(Assignment): Search the data for the string "qualifiers", and report each line where it is found.
━━ Available data
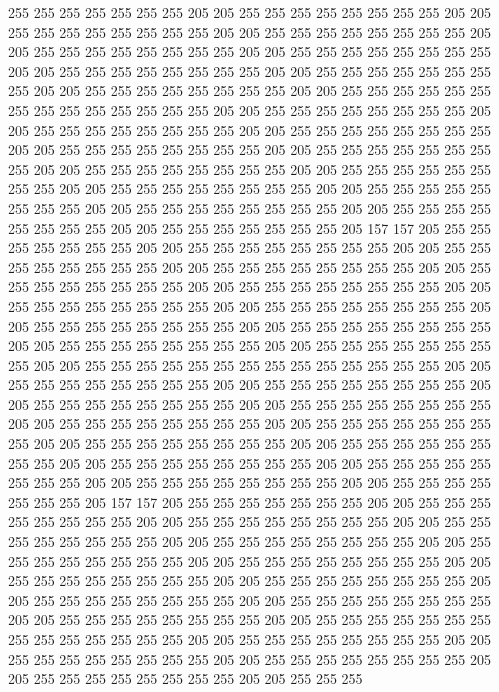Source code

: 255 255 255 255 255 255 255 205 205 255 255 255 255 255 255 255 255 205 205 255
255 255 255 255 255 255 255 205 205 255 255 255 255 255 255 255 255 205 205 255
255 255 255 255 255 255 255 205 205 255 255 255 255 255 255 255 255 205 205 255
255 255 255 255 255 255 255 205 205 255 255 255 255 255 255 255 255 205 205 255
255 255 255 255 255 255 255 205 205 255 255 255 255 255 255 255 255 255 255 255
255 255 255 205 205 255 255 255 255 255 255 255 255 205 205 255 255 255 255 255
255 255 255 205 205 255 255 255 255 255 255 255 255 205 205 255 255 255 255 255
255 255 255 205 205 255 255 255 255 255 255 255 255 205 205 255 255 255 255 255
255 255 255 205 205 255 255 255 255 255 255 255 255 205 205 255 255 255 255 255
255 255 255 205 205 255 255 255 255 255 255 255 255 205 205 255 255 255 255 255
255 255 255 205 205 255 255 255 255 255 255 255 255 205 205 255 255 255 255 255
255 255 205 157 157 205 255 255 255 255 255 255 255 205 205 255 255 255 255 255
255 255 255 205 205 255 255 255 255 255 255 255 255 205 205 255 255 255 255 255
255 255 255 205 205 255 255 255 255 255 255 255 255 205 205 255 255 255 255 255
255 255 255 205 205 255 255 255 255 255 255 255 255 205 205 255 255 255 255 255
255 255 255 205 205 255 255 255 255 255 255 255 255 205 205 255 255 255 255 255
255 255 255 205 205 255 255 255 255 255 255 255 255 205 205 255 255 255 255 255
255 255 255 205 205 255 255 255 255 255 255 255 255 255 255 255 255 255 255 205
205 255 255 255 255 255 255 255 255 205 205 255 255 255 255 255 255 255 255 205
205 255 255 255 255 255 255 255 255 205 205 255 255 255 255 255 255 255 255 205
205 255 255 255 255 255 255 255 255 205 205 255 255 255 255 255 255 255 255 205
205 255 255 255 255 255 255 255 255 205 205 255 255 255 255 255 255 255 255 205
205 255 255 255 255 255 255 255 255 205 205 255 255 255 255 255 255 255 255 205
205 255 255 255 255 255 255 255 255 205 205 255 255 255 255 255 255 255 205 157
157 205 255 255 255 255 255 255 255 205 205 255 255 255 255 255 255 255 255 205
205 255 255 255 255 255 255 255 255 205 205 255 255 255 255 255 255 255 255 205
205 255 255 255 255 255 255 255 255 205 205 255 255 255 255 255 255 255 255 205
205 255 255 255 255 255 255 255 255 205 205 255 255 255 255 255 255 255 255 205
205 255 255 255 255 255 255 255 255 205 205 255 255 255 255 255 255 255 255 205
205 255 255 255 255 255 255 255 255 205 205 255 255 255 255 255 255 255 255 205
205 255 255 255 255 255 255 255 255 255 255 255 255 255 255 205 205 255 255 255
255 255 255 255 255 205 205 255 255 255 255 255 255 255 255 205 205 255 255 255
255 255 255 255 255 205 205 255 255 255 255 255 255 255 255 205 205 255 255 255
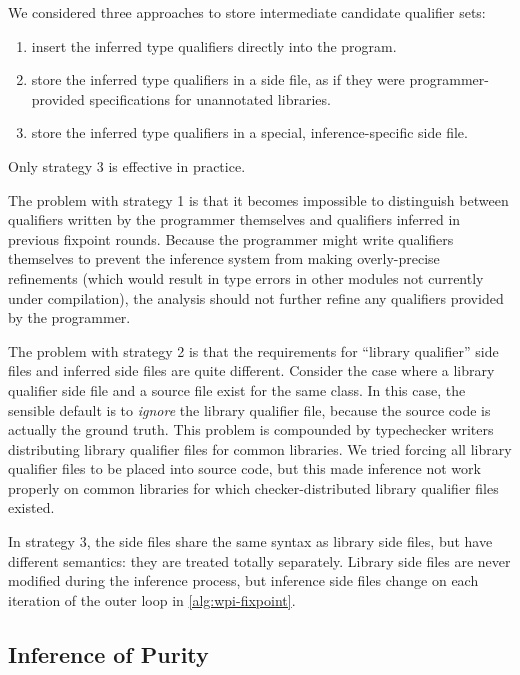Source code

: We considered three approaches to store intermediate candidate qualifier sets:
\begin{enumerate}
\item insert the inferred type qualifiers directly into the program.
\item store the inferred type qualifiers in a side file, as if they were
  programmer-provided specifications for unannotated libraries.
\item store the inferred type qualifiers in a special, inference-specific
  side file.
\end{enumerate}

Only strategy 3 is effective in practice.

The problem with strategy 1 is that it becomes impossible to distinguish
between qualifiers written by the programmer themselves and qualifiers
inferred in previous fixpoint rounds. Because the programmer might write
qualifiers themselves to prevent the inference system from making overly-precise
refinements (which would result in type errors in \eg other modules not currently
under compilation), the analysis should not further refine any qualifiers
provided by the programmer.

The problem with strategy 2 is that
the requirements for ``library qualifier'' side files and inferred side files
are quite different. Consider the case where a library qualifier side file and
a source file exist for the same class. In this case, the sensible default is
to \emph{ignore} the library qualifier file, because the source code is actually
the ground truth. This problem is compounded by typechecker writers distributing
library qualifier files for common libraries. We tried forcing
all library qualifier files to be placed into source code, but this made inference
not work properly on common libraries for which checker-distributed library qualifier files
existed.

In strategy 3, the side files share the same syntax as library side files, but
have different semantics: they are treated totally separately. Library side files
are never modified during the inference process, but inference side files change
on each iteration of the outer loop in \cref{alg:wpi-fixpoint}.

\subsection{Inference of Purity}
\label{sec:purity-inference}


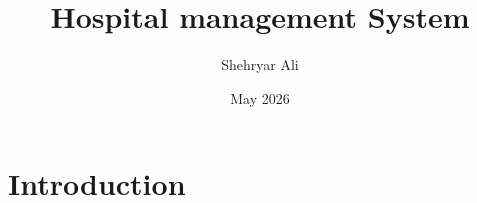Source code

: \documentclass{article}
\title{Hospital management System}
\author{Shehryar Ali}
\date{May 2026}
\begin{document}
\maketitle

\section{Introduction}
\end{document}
━━━━
(Solved problem):
\item insert the inferred type qualifiers directly into the program.
\item store the inferred type qualifiers in a side file, as if they were
\item store the inferred type qualifiers in a special, inference-specific
between qualifiers written by the programmer themselves and qualifiers
qualifiers themselves to prevent the inference system from making overly-precise
under compilation), the analysis should not further refine any qualifiers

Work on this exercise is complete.